Have you ever heard the saying "It takes money to make money"? While there may be a handful of exceptions, for the most part the premise is true.

It's not true as true as some people think it is, however. Many would-be investors fear their monetary goals for the future are so far out of reach that they don't even bother trying to reach them.

Don't fall into that trap! Turning even a modest amount of money into a small (or even a large) fortune is more achievable than you might think. The key is simply using all the time you have left to grow a portfolio, and making a commitment to coming up with at least some seed money to put toward the effort. Even a feat like turning $10,000 into $100,000 isn't out of the question.

Time is on your side

Sounds too good to be true? Admittedly, a tenfold return isn't something you see or hear about very often. It's actually happening quite often, however. It's just that many investors don't realize it when it's happened to them, since they've been investing for so long, adding new money to their savings the whole time. 

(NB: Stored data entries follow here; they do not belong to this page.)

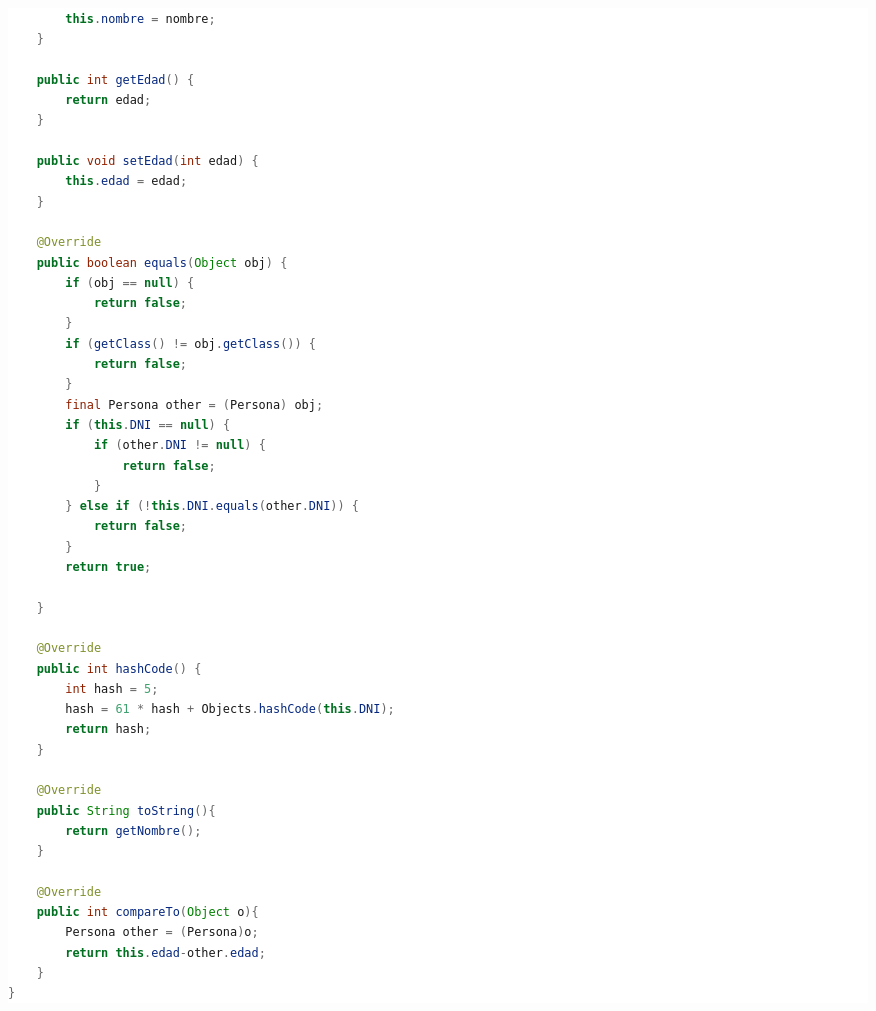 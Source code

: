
 ```java
        this.nombre = nombre;
    }

    public int getEdad() {
        return edad;
    }

    public void setEdad(int edad) {
        this.edad = edad;
    }

    @Override
    public boolean equals(Object obj) {
        if (obj == null) {
            return false;
        }
        if (getClass() != obj.getClass()) {
            return false;
        }
        final Persona other = (Persona) obj;
        if (this.DNI == null) {
            if (other.DNI != null) {
                return false;
            }
        } else if (!this.DNI.equals(other.DNI)) {
            return false;
        }
        return true;

    }

    @Override
    public int hashCode() {
        int hash = 5;
        hash = 61 * hash + Objects.hashCode(this.DNI);
        return hash;
    }
    
    @Override
    public String toString(){
        return getNombre();
    }
    
    @Override
    public int compareTo(Object o){
        Persona other = (Persona)o;
        return this.edad-other.edad;
    }
}
```
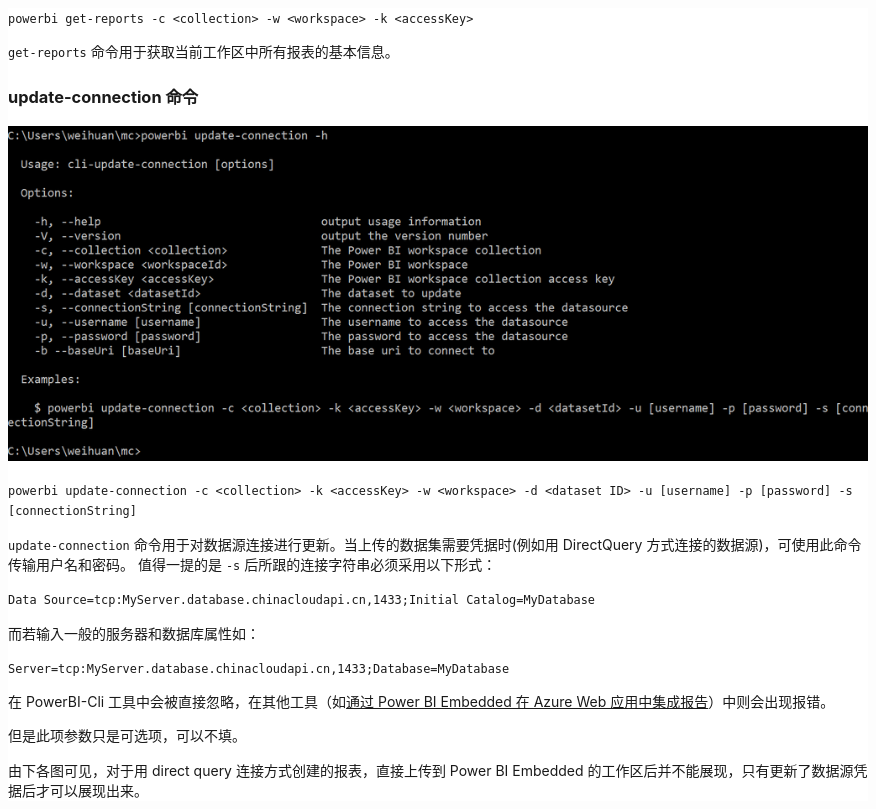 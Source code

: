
 ```
powerbi get-reports -c <collection> -w <workspace> -k <accessKey>
```

`get-reports` 命令用于获取当前工作区中所有报表的基本信息。

### update-connection 命令

![cli-14](./media/aog-power-bi-embedded-cli-guidance/cli-14.png)

```
powerbi update-connection -c <collection> -k <accessKey> -w <workspace> -d <dataset ID> -u [username] -p [password] -s [connectionString]
```

`update-connection` 命令用于对数据源连接进行更新。当上传的数据集需要凭据时(例如用 DirectQuery 方式连接的数据源)，可使用此命令传输用户名和密码。
值得一提的是 `-s` 后所跟的连接字符串必须采用以下形式：

```
Data Source=tcp:MyServer.database.chinacloudapi.cn,1433;Initial Catalog=MyDatabase
```

而若输入一般的服务器和数据库属性如：

```
Server=tcp:MyServer.database.chinacloudapi.cn,1433;Database=MyDatabase
```

在 PowerBI-Cli 工具中会被直接忽略，在其他工具（如[通过 Power BI Embedded 在 Azure Web 应用中集成报告](https://github.com/Azure-Samples/power-bi-embedded-integrate-report-into-web-app/)）中则会出现报错。

但是此项参数只是可选项，可以不填。

由下各图可见，对于用 direct query 连接方式创建的报表，直接上传到 Power BI Embedded 的工作区后并不能展现，只有更新了数据源凭据后才可以展现出来。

The graphic below tells the tale. Assuming you're investing $10,000 into a market-based instrument like an S&P 500 (^GSPC 2.01%) index fund within a tax-deferring account and achieving its average annual growth of 10% on your investment, after 25 years you'll be sitting on a stash of a little more than $100,000.

Chart showing compounded investment returns on the S&P 500 growing from $10,000 to $100,000 in 25 years.

Data source: Calculator.net. Chart by author.

Surprised? Don't be. The magic of compounding isn't magical at all. It's just basic math. The longer you remain in the market and reinvest your dividends and growth, the more you earn on your historical gains. For perspective, in the final year of the 25-year stretch in question above, the portfolio grew by nearly $10,000... returns equal to the amount of seed money put to work 25 years back.

And don't sweat it if you don't have $10,000 worth of idle cash to work with right now. If you can come up with just a few thousand bucks per year, you can still do pretty well for yourself.

In the scenario below, we're still investing in an S&P 500 index fund, and still making this investment within a tax-deferring IRA. But, rather than a one-time upfront commitment of $10,000, we're going to make regular annual investments of $2,000 for a period of 25 years. After 25 years you've put in a total $25,000, but at the end of that timeframe your portfolio will be worth a bit more than $100,000.

Chart illustrating how investing $1,000 per year in the S&P 500 for 25 years will build a $100,000 portfolio.

Data source: Calculator.net. Chart by author.

Again, this incredible growth represents the power of compounding and time.

Details to keep in mind

There are a few footnotes to add to the number-crunching.

First, while the S&P 500 may boast an average annual return of 10%, its actual yearly gains are all over the map. Sometimes it gains more than 20%. In other years it may gain less than 5%. It logs a full-year loss about once every four years, and as you know, some of those losses can be uncomfortably big... like this year's. Smart investors don't bail out just because things are getting tough. To reap the full benefit of compounding, you have to stay in the market even when it's uncomfortable to do so.

Second, while $100,000 is a considerably bigger figure than $10,000 today, $100,000 won't be nearly as impressive of a figure 25 years from now. Inflation perpetually chips away at a dollar's purchasing power. If you can feasibly invest more in the future, you certainly should.

Third, the above examples both assumed the gains are being made within a tax-deferred account like an IRA. Just know you'll be paying taxes on your withdrawals from those accounts when the time comes. They could be hefty sums, depending on your situation. Be sure to plan accordingly.

Nevertheless, investing for long-term growth is still well worth the trouble, and the stock market is still the best and most accessible means of outpacing the effect of inflation.

Just do it

Not everyone has $10,000 right now, of course, or perhaps you don't have 25 years left where you'll be able to make annual investments of $2,000. That's fine, though. The two models above are merely meant to illustrate the point that you can build a much bigger portfolio than you might believe is possible. The key is simply getting started now, even if that start will be meager. An investment regime can be tweaked, improved, or expanded as needed in the future.

Bottom line? Do something -- anything -- today to get your wealth-building ball rolling.